Data items
※
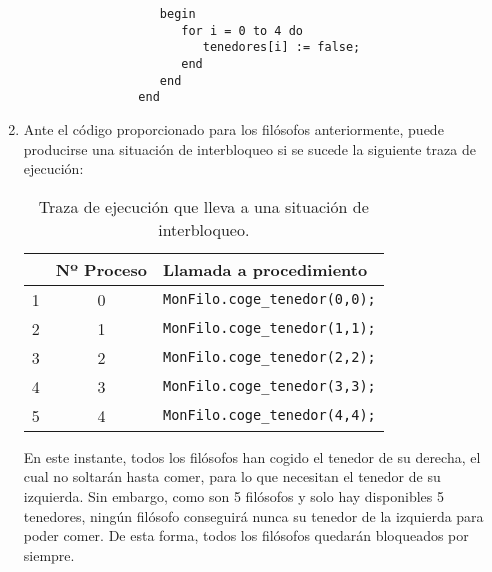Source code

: \begin{ejercicio}
\begin{enumerate}
\begin{verbatim}
                   begin
                      for i = 0 to 4 do 
                         tenedores[i] := false;
                      end
                   end
                end
            \end{verbatim}
        \item Ante el código proporcionado para los filósofos anteriormente, puede producirse una situación de interbloqueo si se sucede la siguiente traza de ejecución:
            \begin{table}[H]
            \centering
            \begin{tabular}{|c|c|l|}
                \hline
                 & Nº Proceso & Llamada a procedimiento \\
                \hline
                1 & 0 & \verb|MonFilo.coge_tenedor(0,0);| \\
                \hline
                2 & 1 & \verb|MonFilo.coge_tenedor(1,1);| \\
                \hline
                3 & 2 & \verb|MonFilo.coge_tenedor(2,2);| \\
                \hline
                4 & 3 & \verb|MonFilo.coge_tenedor(3,3);| \\
                \hline
                5 & 4 & \verb|MonFilo.coge_tenedor(4,4);| \\
                \hline
            \end{tabular}
            \caption{Traza de ejecución que lleva a una situación de interbloqueo.}
            \label{etiqueta}
            \end{table}
            En este instante, todos los filósofos han cogido el tenedor de su derecha, el cual no soltarán hasta comer, para lo que necesitan el tenedor de su izquierda. Sin embargo, como son 5 filósofos y solo hay disponibles 5 tenedores, ningún filósofo conseguirá nunca su tenedor de la izquierda para poder comer. De esta forma, todos los filósofos quedarán bloqueados por siempre.
    \end{enumerate}
\end{ejercicio}







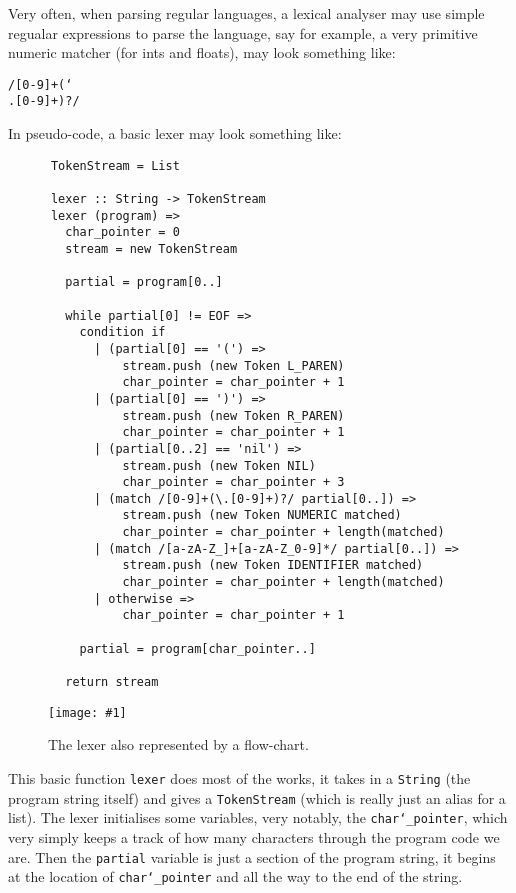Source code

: \documentclass{article}
\newcommand{\code}[1]{\texttt{#1}}
\newcommand{\graph}[2]{
  \begin{figure}[H]
    \centering
    \texttt{[image: \#1]}
    \caption{#2}
  \end{figure}
}
\begin{document}
      \clearpage

      Very often, when parsing regular languages, a lexical analyser may use
      simple regualar expressions to parse the language, say for example, a
      very primitive numeric matcher (for ints and floats), may look something
      like:

      \centerline{\code{/[0-9]+(\char`\\.[0-9]+)?/}}

      In pseudo-code, a basic lexer may look something like:

      \begin{verbatim}
      TokenStream = List

      lexer :: String -> TokenStream
      lexer (program) =>
        char_pointer = 0
        stream = new TokenStream

        partial = program[0..]

        while partial[0] != EOF =>
          condition if
            | (partial[0] == '(') =>
                stream.push (new Token L_PAREN)
                char_pointer = char_pointer + 1
            | (partial[0] == ')') =>
                stream.push (new Token R_PAREN)
                char_pointer = char_pointer + 1
            | (partial[0..2] == 'nil') =>
                stream.push (new Token NIL)
                char_pointer = char_pointer + 3
            | (match /[0-9]+(\.[0-9]+)?/ partial[0..]) =>
                stream.push (new Token NUMERIC matched)
                char_pointer = char_pointer + length(matched)
            | (match /[a-zA-Z_]+[a-zA-Z_0-9]*/ partial[0..]) =>
                stream.push (new Token IDENTIFIER matched)
                char_pointer = char_pointer + length(matched)
            | otherwise =>
                char_pointer = char_pointer + 1

          partial = program[char_pointer..]

        return stream
      \end{verbatim}

      \graph{lexer-flow}{The lexer also represented by a flow-chart.}

      This basic function \code{lexer} does most of the works, it takes in a
      \code{String} (the program string itself) and gives a \code{TokenStream}
      (which is really just an alias for a list). The lexer initialises some
      variables, very notably, the \code{char\char`_pointer}, which very simply keeps
      a track of how many characters through the program code we are. Then the
      \code{partial} variable is just a section of the program string, it begins
      at the location of \code{char\char`_pointer} and all the way to the end
      of the string.\\
\end{document}
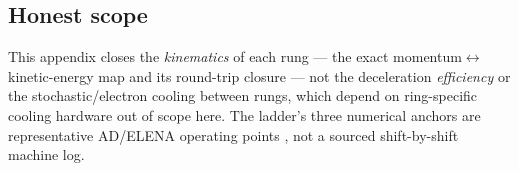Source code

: \subsection{Honest scope}
\label{app:decel-scope}

This appendix closes the \emph{kinematics} of each rung --- the exact
momentum$\leftrightarrow$kinetic-energy map and its round-trip closure --- not
the deceleration \emph{efficiency} or the stochastic/electron cooling between
rungs, which depend on ring-specific cooling hardware out of scope here. The
ladder's three numerical anchors are representative AD/ELENA operating points
\citep{maury1997ad,maury2014elena}, not a sourced shift-by-shift machine log.
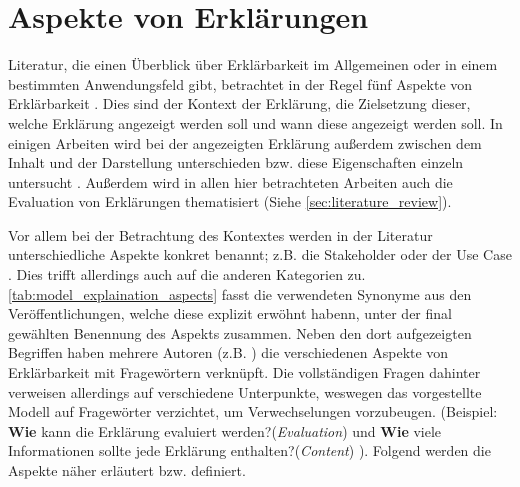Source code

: \section{Aspekte von Erklärungen}
\label{sec:model_explanation_aspects}

Literatur, die einen Überblick über Erklärbarkeit im Allgemeinen oder in einem bestimmten Anwendungsfeld gibt, betrachtet in der Regel fünf Aspekte von Erklärbarkeit \cite{rosenfeld_explainability_2019, nunes_systematic_2017,chazette_knowledge_nodate}. Dies sind der Kontext der Erklärung, die Zielsetzung dieser, welche Erklärung angezeigt werden soll und wann diese angezeigt werden soll. In einigen Arbeiten wird bei der angezeigten Erklärung außerdem zwischen dem Inhalt und der Darstellung unterschieden bzw. diese Eigenschaften einzeln untersucht \cite{nunes_systematic_2017,abdulrahman_belief-based_2019}. Außerdem wird in allen hier betrachteten Arbeiten auch die Evaluation von Erklärungen thematisiert (Siehe \autoref{sec:literature_review}).

Vor allem bei der Betrachtung des Kontextes werden in der Literatur unterschiedliche Aspekte konkret benannt; z.B. die \glqq Stakeholder\grqq{} \cite{rosenfeld_explainability_2019} oder der \glqq Use Case\grqq{} \cite{waa_evaluating_2021}. Dies trifft allerdings auch auf die anderen Kategorien zu. \autoref{tab:model_explaination_aspects} fasst die verwendeten Synonyme aus den Veröffentlichungen, welche diese explizit erwöhnt habenn, unter der final gewählten Benennung des Aspekts zusammen. Neben den dort aufgezeigten Begriffen haben mehrere Autoren (z.B. \cite{rosenfeld_explainability_2019, chazette2020explainability}) die verschiedenen Aspekte von Erklärbarkeit mit Fragewörtern verknüpft. Die vollständigen Fragen dahinter verweisen allerdings auf verschiedene Unterpunkte, weswegen das vorgestellte Modell auf Fragewörter verzichtet, um Verwechselungen vorzubeugen. (Beispiel: \glqq \textbf{Wie} kann die Erklärung evaluiert werden?\grqq (\textit{Evaluation})\cite[vgl.][]{rosenfeld_explainability_2019} und \glqq \textbf{Wie} viele Informationen sollte jede Erklärung enthalten?\grqq (\textit{Content}) \cite[vgl.][]{kouki_user_2017}). Folgend werden die Aspekte näher erläutert bzw. definiert.

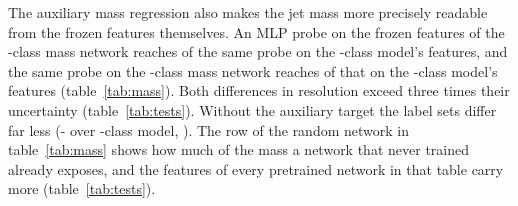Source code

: The auxiliary mass regression also makes the jet mass more precisely readable from the frozen features
themselves. An MLP
probe on the frozen features of the \Kres-class mass network %
reaches \MlstCmpMlpResMassOverResPr{} of the same probe on the \Kres-class model's features, %
and the same probe on the \Kcoarse-class mass network reaches
\MlstCmpMlpCoarseMassOverCoarsePr{} of that on the \Kcoarse-class model's features (table~\ref{tab:mass}).
Both differences in resolution exceed three times their uncertainty (table~\ref{tab:tests}). Without the
auxiliary target the label sets differ far less (\Kcoarse- over \Kfull-class model, \MlstCmpMlpCoarseOverFullPr). %
The row of the random network in
table~\ref{tab:mass} shows how much of the mass a network that never trained already exposes, and %
the features of every pretrained network in that table carry more (table~\ref{tab:tests}).



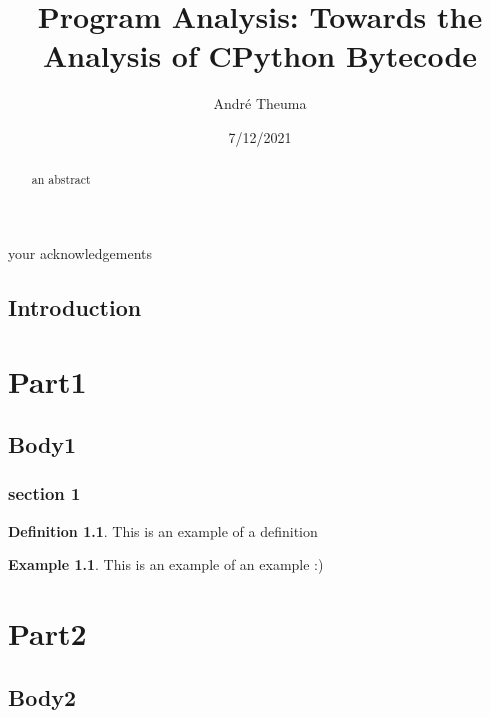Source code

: \documentclass[12pt, a4paper]{report}
\theoremstyle{definition}
\newtheorem{definition}{Definition}[section]
\theoremstyle{definition}%
\newtheorem{example}{Example}[section]
\theoremstyle{definition}%
\theoremstyle{definition}%
\theoremstyle{definition}%
\theoremstyle{definition}%
\begin{document}
\title{Program Analysis: Towards the Analysis of CPython Bytecode}
\author{André Theuma}
\date{7/12/2021}

\frontmatter

\begin{acknowledgements}
your acknowledgements
\end{acknowledgements}
       
\begin{abstract}
an abstract
\end{abstract}

\tableofcontents

\listoffigures

\listoftables



\mainmatter

\chapter{Introduction}
\part{Part1}
\chapter{Body1}

\section{section 1}

\begin{definition}
This is an example of a definition
\end{definition}

\begin{example}
This is an example of an example :)
\end{example}




\part{Part2}
\chapter{Body2}
\end{document}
※
From the entries above, collect every line with the string "that" in it.

\MlstCmpMlpCoarseMassOverCoarsePr{} of that on the \Kcoarse-class model's features (table~\ref{tab:mass}).
table~\ref{tab:mass} shows how much of the mass a network that never trained already exposes, and %
the features of every pretrained network in that table carry more (table~\ref{tab:tests}).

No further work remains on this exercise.